**Task to complete**
Write out the opening lines of the data word for word, up to and including the line with "Remember to spell", and leave every picture and every later line out.

**Records for this exercise**
------------------------
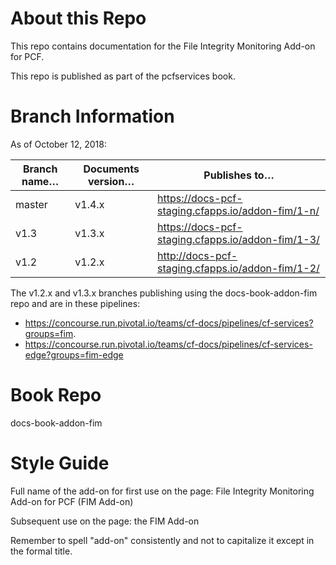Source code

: # About this Repo

This repo contains documentation for the File Integrity Monitoring Add-on for PCF.

This repo is published as part of the pcfservices book. 

# Branch Information

As of October 12, 2018:

| Branch name… | Documents version… | Publishes to… |
|-------------|----------------|----------------|
| master      | v1.4.x     | https://docs-pcf-staging.cfapps.io/addon-fim/1-n/ |
| v1.3        | v1.3.x     | https://docs-pcf-staging.cfapps.io/addon-fim/1-3/ |
| v1.2        | v1.2.x     | http://docs-pcf-staging.cfapps.io/addon-fim/1-2/ |

The v1.2.x and v1.3.x branches publishing using the docs-book-addon-fim repo and are in these pipelines:

+ https://concourse.run.pivotal.io/teams/cf-docs/pipelines/cf-services?groups=fim. 
+ https://concourse.run.pivotal.io/teams/cf-docs/pipelines/cf-services-edge?groups=fim-edge

# Book Repo

docs-book-addon-fim

# Style Guide

Full name of the add-on for first use on the page: File Integrity Monitoring Add-on for PCF (FIM Add-on)

Subsequent use on the page: the FIM Add-on

Remember to spell "add-on" consistently and not to capitalize it except in the formal title.



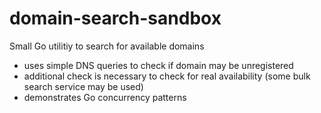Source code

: # domain-search-sandbox

Small Go utilitiy to search for available domains

* uses simple DNS queries to check if domain may be unregistered
* additional check is necessary to check for real availability (some bulk search service may be used)
* demonstrates Go concurrency patterns
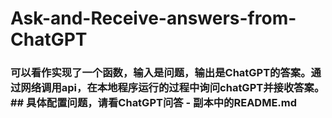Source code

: # Ask-and-Receive-answers-from-ChatGPT
### 可以看作实现了一个函数，输入是问题，输出是ChatGPT的答案。通过网络调用api，在本地程序运行的过程中询问chatGPT并接收答案。    ## 具体配置问题，请看ChatGPT问答 - 副本中的README.md
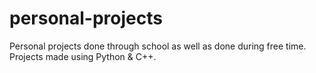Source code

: # personal-projects
Personal projects done through school as well as done during free time. Projects made using Python &amp; C++.
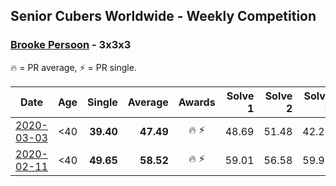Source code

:## Senior Cubers Worldwide - Weekly Competition
### [Brooke Persoon](../brooke_persoon.md) - 3x3x3

🔥 = PR average, ⚡ = PR single.

| Date | Age | Single | Average | Awards | Solve 1 | Solve 2 | Solve 3 | Solve 4 | Solve 5 | Video |
| :--: | :--: | --: | --: | :--: | --: | --: | --: | --: | --: | :-- |
| [2020-03-03](../../results/333/2020-03-03.md) | <40 | **39.40** | **47.49** | 🔥 ⚡ | 48.69 | 51.48 | 42.29 | **39.40** | 1:07.32 | [Link](https://www.facebook.com/events/241721610185997/permalink/245749193116572/) |
| [2020-02-11](../../results/333/2020-02-11.md) | <40 | **49.65** | **58.52** | 🔥 ⚡ | 59.01 | 56.58 | 59.96 | **49.65** | DNF | [Link](https://www.facebook.com/events/616423959107229/permalink/621392298610395/) |


<!-- Global site tag (gtag.js) - Google Analytics -->
<script async src="https://www.googletagmanager.com/gtag/js?id=UA-86348435-3"></script>
<script>window.dataLayer = window.dataLayer || []; function gtag() {dataLayer.push(arguments);} gtag('js', new Date()); gtag('config', 'UA-86348435-3');</script>
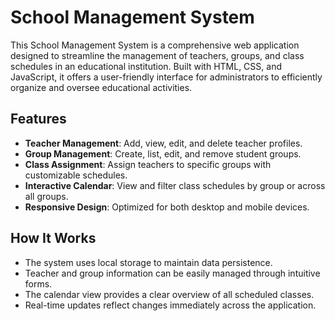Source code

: # School Management System

This School Management System is a comprehensive web application designed to streamline the management of teachers, groups, and class schedules in an educational institution. Built with HTML, CSS, and JavaScript, it offers a user-friendly interface for administrators to efficiently organize and oversee educational activities.

## Features

- **Teacher Management**: Add, view, edit, and delete teacher profiles.
- **Group Management**: Create, list, edit, and remove student groups.
- **Class Assignment**: Assign teachers to specific groups with customizable schedules.
- **Interactive Calendar**: View and filter class schedules by group or across all groups.
- **Responsive Design**: Optimized for both desktop and mobile devices.

## How It Works

- The system uses local storage to maintain data persistence.
- Teacher and group information can be easily managed through intuitive forms.
- The calendar view provides a clear overview of all scheduled classes.
- Real-time updates reflect changes immediately across the application.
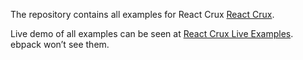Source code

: The repository contains all examples for React Crux [React Crux](https://github.com/curefit/react-crux).

Live demo of all examples can be seen at [React Crux Live Examples](https://curefit.github.io/react-crux-examples/).
ebpack won’t see them.
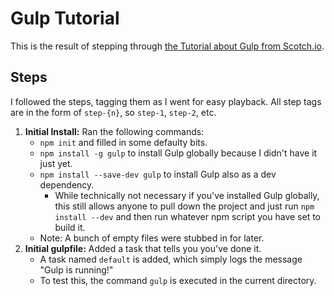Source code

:Gulp Tutorial
=============

This is the result of stepping through [the Tutorial about Gulp from Scotch.io][scotch.io tutorial].

[scotch.io tutorial]: https://scotch.io/tutorials/automate-your-tasks-easily-with-gulp-js



Steps
-----

I followed the steps, tagging them as I went for easy playback.  All step tags are in the form of `step-{n}`, so `step-1`, `step-2`, etc.

1. __Initial Install:__ Ran the following commands:
	- `npm init` and filled in some defaulty bits.
	- `npm install -g gulp` to install Gulp globally because I didn't have it just yet.
	- `npm install --save-dev gulp` to install Gulp also as a dev dependency.
		- While technically not necessary if you've installed Gulp globally, this still allows anyone to pull down the project and just run `npm install --dev` and then run whatever npm script you have set to build it.
	- Note: A bunch of empty files were stubbed in for later.
2. __Initial gulpfile:__ Added a task that tells you you've done it.
	- A task named `default` is added, which simply logs the message "Gulp is running!"
	- To test this, the command `gulp` is executed in the current directory.
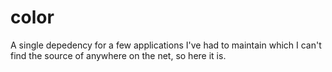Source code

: # color
A single depedency for a few applications I've had to maintain which I can't find the source of anywhere on the net, so here it is.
------------------------
**Expected answer**
Source code

: # About this Repo

This repo contains documentation for the File Integrity Monitoring Add-on for PCF.

This repo is published as part of the pcfservices book. 

# Branch Information

As of October 12, 2018:

| Branch name… | Documents version… | Publishes to… |
|-------------|----------------|----------------|
| master      | v1.4.x     | https://docs-pcf-staging.cfapps.io/addon-fim/1-n/ |
| v1.3        | v1.3.x     | https://docs-pcf-staging.cfapps.io/addon-fim/1-3/ |
| v1.2        | v1.2.x     | http://docs-pcf-staging.cfapps.io/addon-fim/1-2/ |

The v1.2.x and v1.3.x branches publishing using the docs-book-addon-fim repo and are in these pipelines:

+ https://concourse.run.pivotal.io/teams/cf-docs/pipelines/cf-services?groups=fim. 
+ https://concourse.run.pivotal.io/teams/cf-docs/pipelines/cf-services-edge?groups=fim-edge

# Book Repo

docs-book-addon-fim

# Style Guide

Full name of the add-on for first use on the page: File Integrity Monitoring Add-on for PCF (FIM Add-on)

Subsequent use on the page: the FIM Add-on

Remember to spell "add-on" consistently and not to capitalize it except in the formal title.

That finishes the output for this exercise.